§ **EXERCISE INSTRUCTIONS**: Extract from the listing each line in which the word "hookrightarrow" appears.

§ **EXERCISE INPUT**:
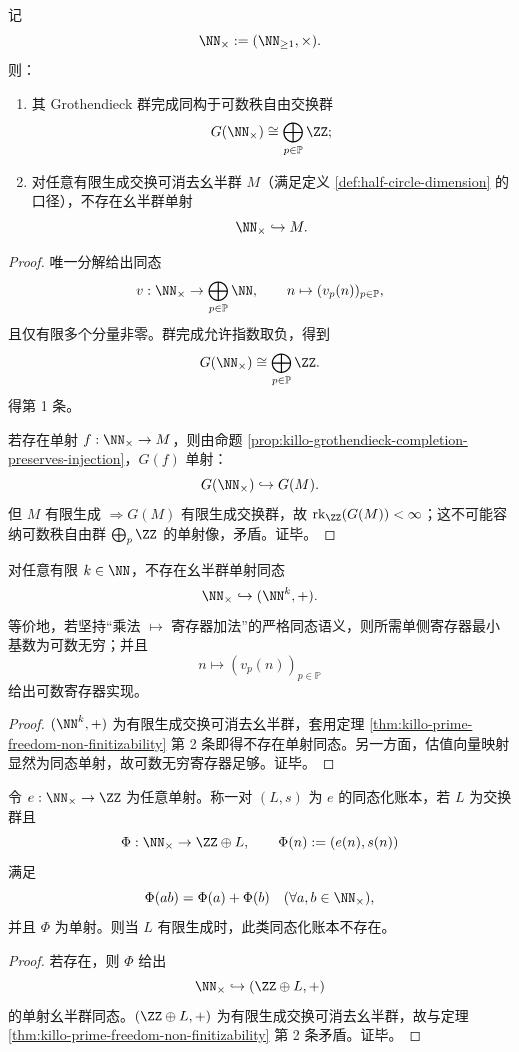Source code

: \begin{theorem}[素数自由度导致结构半圆维不可有限化]\label{thm:killo-prime-freedom-non-finitizability}
记
\[
\NN_{\times}:=(\NN_{\ge 1},\times).
\]
则：
\begin{enumerate}
  \item 其 Grothendieck 群完成同构于可数秩自由交换群
  \[
  G(\NN_{\times})\cong \bigoplus_{p\in\mathbb P}\ZZ;
  \]
  \item 对任意有限生成交换可消去幺半群 \(M\)（满足定义 \ref{def:half-circle-dimension} 的口径），不存在幺半群单射
  \[
  \NN_{\times}\hookrightarrow M.
  \]
\end{enumerate}
\end{theorem}
\begin{proof}
唯一分解给出同态
\[
v:\NN_{\times}\to \bigoplus_{p\in\mathbb P}\NN,\qquad
n\mapsto (v_p(n))_{p\in\mathbb P},
\]
且仅有限多个分量非零。群完成允许指数取负，得到
\[
G(\NN_{\times})\cong \bigoplus_{p\in\mathbb P}\ZZ.
\]
得第 1 条。

若存在单射 \(f:\NN_{\times}\to M\)，则由命题 \ref{prop:killo-grothendieck-completion-preserves-injection}，\(G(f)\) 单射：
\[
G(\NN_{\times})\hookrightarrow G(M).
\]
但 \(M\) 有限生成 \(\Rightarrow G(M)\) 有限生成交换群，故 \(\operatorname{rk}_{\ZZ}(G(M))<\infty\)；这不可能容纳可数秩自由群 \(\bigoplus_{p}\ZZ\) 的单射像，矛盾。证毕。
\end{proof}

\begin{corollary}[乘法到有限寄存器加法的同态线性化不可能性]\label{cor:killo-no-finite-additive-register-linearization}
对任意有限 \(k\in\NN\)，不存在幺半群单射同态
\[
\NN_{\times}\hookrightarrow (\NN^k,+).
\]
等价地，若坚持“乘法 \(\mapsto\) 寄存器加法”的严格同态语义，则所需单侧寄存器最小基数为可数无穷；并且
\[
n\longmapsto (v_p(n))_{p\in\mathbb P}
\]
给出可数寄存器实现。
\end{corollary}
\begin{proof}
\((\NN^k,+)\) 为有限生成交换可消去幺半群，套用定理 \ref{thm:killo-prime-freedom-non-finitizability} 第 2 条即得不存在单射同态。另一方面，估值向量映射显然为同态单射，故可数无穷寄存器足够。证毕。
\end{proof}

\begin{theorem}\label{thm:killo-godel-compression-not-finite-rank-homologizable}
令 \(e:\NN_{\times}\to\ZZ\) 为任意单射。称一对 \((L,s)\) 为 \(e\) 的同态化账本，若 \(L\) 为交换群且
\[
\Phi:\NN_{\times}\to \ZZ\oplus L,\qquad \Phi(n):=(e(n),s(n))
\]
满足
\[
\Phi(ab)=\Phi(a)+\Phi(b)\quad(\forall a,b\in\NN_{\times}),
\]
并且 \(\Phi\) 为单射。则当 \(L\) 有限生成时，此类同态化账本不存在。
\end{theorem}
\begin{proof}
若存在，则 \(\Phi\) 给出
\[
\NN_{\times}\hookrightarrow (\ZZ\oplus L,+)
\]
的单射幺半群同态。\((\ZZ\oplus L,+)\) 为有限生成交换可消去幺半群，故与定理 \ref{thm:killo-prime-freedom-non-finitizability} 第 2 条矛盾。证毕。
\end{proof}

§ **EXERCISE RESULT**:
  \NN_{\times}\hookrightarrow M.
G(\NN_{\times})\hookrightarrow G(M).
\NN_{\times}\hookrightarrow (\NN^k,+).
\NN_{\times}\hookrightarrow (\ZZ\oplus L,+)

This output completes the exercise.